**ACTION ITEM**
The required output is the lines below from the line containing "- Провёл модификацию (частичную) UI;" to the line containing "- Добавил информативности", inclusive, retyped exactly. No other lines belong in it.
-- -- --
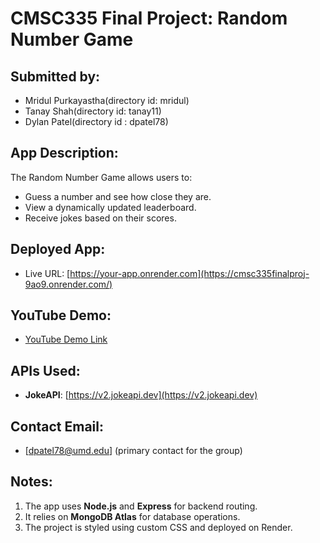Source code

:# CMSC335 Final Project: Random Number Game

## Submitted by:
- Mridul Purkayastha(directory id: mridul)
- Tanay Shah(directory id: tanay11)
- Dylan Patel(directory id : dpatel78)


## App Description:
The Random Number Game allows users to:
- Guess a number and see how close they are.
- View a dynamically updated leaderboard.
- Receive jokes based on their scores.

## Deployed App:
- Live URL: [https://your-app.onrender.com](https://cmsc335finalproj-9ao9.onrender.com/)

## YouTube Demo:
- [YouTube Demo Link](https://youtu.be/jgO0LJyJxfo)

## APIs Used:
- **JokeAPI**: [https://v2.jokeapi.dev](https://v2.jokeapi.dev)

## Contact Email:
- [dpatel78@umd.edu] (primary contact for the group)

## Notes:
1. The app uses **Node.js** and **Express** for backend routing.
2. It relies on **MongoDB Atlas** for database operations.
3. The project is styled using custom CSS and deployed on Render.
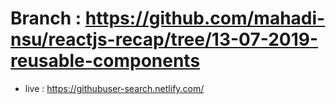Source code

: # Branch : https://github.com/mahadi-nsu/reactjs-recap/tree/13-07-2019-reusable-components
 * live : https://githubuser-search.netlify.com/
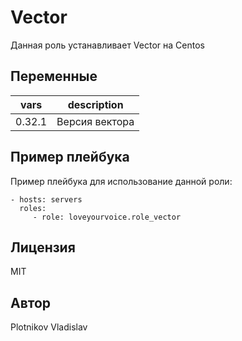 Vector
=========

Данная роль устанавливает Vector на Centos


Переменные
--------------

| vars   | description    |
|--------|----------------|
| 0.32.1 | Версия вектора |

Пример плейбука
----------------

Пример плейбука для использование данной роли:

    - hosts: servers
      roles:
         - role: loveyourvoice.role_vector

Лицензия
-------

MIT

Автор
------------------

Plotnikov Vladislav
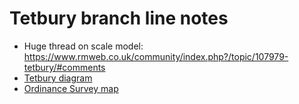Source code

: # Tetbury branch line notes
* Huge thread on scale model: https://www.rmweb.co.uk/community/index.php?/topic/107979-tetbury/#comments
* [Tetbury diagram](https://www.rmweb.co.uk/community/uploads/monthly_02_2016/post-7653-0-80535800-1454790870.jpg)
* [Ordinance Survey map](https://maps.nls.uk/view/109728637)
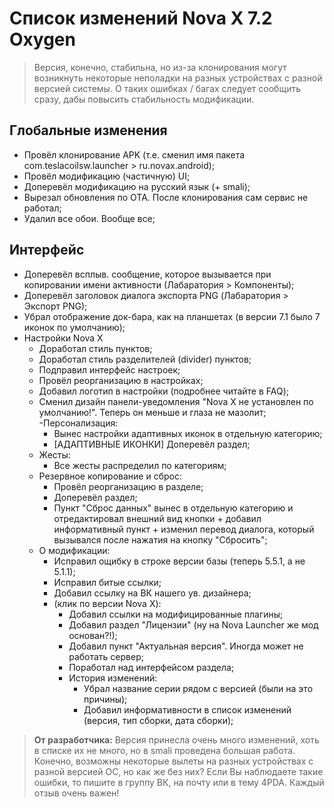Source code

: # Список изменений Nova X 7.2 Oxygen

> Версия, конечно, стабильна, но из-за клонирования могут возникнуть некоторые неполадки на разных устройствах с разной версией системы. О таких ошибках / багах следует сообщить сразу, дабы повысить стабильность модификации.

## Глобальные изменения
- Провёл клонирование APK (т.е. сменил имя пакета com.teslacoilsw.launcher > ru.novax.android);
- Провёл модификацию (частичную) UI;
- Доперевёл модификацию на русский язык (+ smali);
- Вырезал обновления по ОТА. После клонирования сам сервис не работал;
- Удалил все обои. Вообще все;

## Интерфейс
- Доперевёл всплыв. сообщение, которое вызывается при копировании имени активности (Лабаратория > Компоненты);
- Доперевёл заголовок диалога экспорта PNG (Лабаратория > Экспорт PNG);
- Убрал отображение док-бара, как на планшетах (в версии 7.1 было 7 иконок по умолчанию);
- Настройки Nova X
  - Доработал стиль пунктов;
  - Доработал стиль разделителей (divider) пунктов;
  - Подправил интерфейс настроек;
  - Провёл реорганизацию в настройках;
  - Добавил логотип в настройки (подробнее читайте в FAQ);
  - Сменил дизайн панели-уведомления "Nova X не установлен по умолчанию!". Теперь он меньше и глаза не мазолит;
  -Персонализация:
    - Вынес настройки адаптивных иконок в отдельную категорию;
    - [АДАПТИВНЫЕ ИКОНКИ] Доперевёл раздел;
  - Жесты:
    - Все жесты распределил по категориям;
  - Резервное копирование и сброс:
    - Провёл реорганизацию в разделе;
    - Доперевёл раздел;
    - Пункт "Сброс данных" вынес в отдельную категорию и отредактировал внешний вид кнопки + добавил информативный пункт + изменил перевод диалога, который вызывался после нажатия на кнопку "Сбросить";
  - О модификации:
    - Исправил ощибку в строке версии базы (теперь 5.5.1, а не 5.1.1);
    - Исправил битые ссылки;
    - Добавил ссылку на ВК нашего ув. дизайнера;
    - (клик по версии Nova X):
      - Добавил ссылки на модифицированные плагины;
      - Добавил раздел "Лицензии" (ну на Nova Launcher же мод основан?!);
      - Добавил пункт "Актуальная версия". Иногда может не работать сервер;
      - Поработал над интерфейсом раздела;
      - История изменений:
        - Убрал название серии рядом с версией (были на это причины);
        - Добавил информативности в список изменений (версия, тип сборки, дата сборки);
 
> **От разработчика:** Версия принесла очень много изменений, хоть в списке их не много, но в smali проведена большая работа. Конечно, возможны некоторые вылеты на разных устройствах с разной версией ОС, но как же без них? Если Вы наблюдаете такие ошибки, то пишите в группу ВК, на почту или в тему 4PDA. Каждый отзыв очень важен!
-- -- --
**SOLUTION FOR THIS TASK**
- Провёл модификацию (частичную) UI;
- Доперевёл модификацию на русский язык (+ smali);
- Вырезал обновления по ОТА. После клонирования сам сервис не работал;
- Удалил все обои. Вообще все;

## Интерфейс
- Доперевёл всплыв. сообщение, которое вызывается при копировании имени активности (Лабаратория > Компоненты);
- Доперевёл заголовок диалога экспорта PNG (Лабаратория > Экспорт PNG);
- Убрал отображение док-бара, как на планшетах (в версии 7.1 было 7 иконок по умолчанию);
- Настройки Nova X
  - Доработал стиль пунктов;
  - Доработал стиль разделителей (divider) пунктов;
  - Подправил интерфейс настроек;
  - Провёл реорганизацию в настройках;
  - Добавил логотип в настройки (подробнее читайте в FAQ);
  - Сменил дизайн панели-уведомления "Nova X не установлен по умолчанию!". Теперь он меньше и глаза не мазолит;
  -Персонализация:
    - Вынес настройки адаптивных иконок в отдельную категорию;
    - [АДАПТИВНЫЕ ИКОНКИ] Доперевёл раздел;
  - Жесты:
    - Все жесты распределил по категориям;
  - Резервное копирование и сброс:
    - Провёл реорганизацию в разделе;
    - Доперевёл раздел;
    - Пункт "Сброс данных" вынес в отдельную категорию и отредактировал внешний вид кнопки + добавил информативный пункт + изменил перевод диалога, который вызывался после нажатия на кнопку "Сбросить";
  - О модификации:
    - Исправил ощибку в строке версии базы (теперь 5.5.1, а не 5.1.1);
    - Исправил битые ссылки;
    - Добавил ссылку на ВК нашего ув. дизайнера;
    - (клик по версии Nova X):
      - Добавил ссылки на модифицированные плагины;
      - Добавил раздел "Лицензии" (ну на Nova Launcher же мод основан?!);
      - Добавил пункт "Актуальная версия". Иногда может не работать сервер;
      - Поработал над интерфейсом раздела;
      - История изменений:
        - Убрал название серии рядом с версией (были на это причины);
        - Добавил информативности в список изменений (версия, тип сборки, дата сборки);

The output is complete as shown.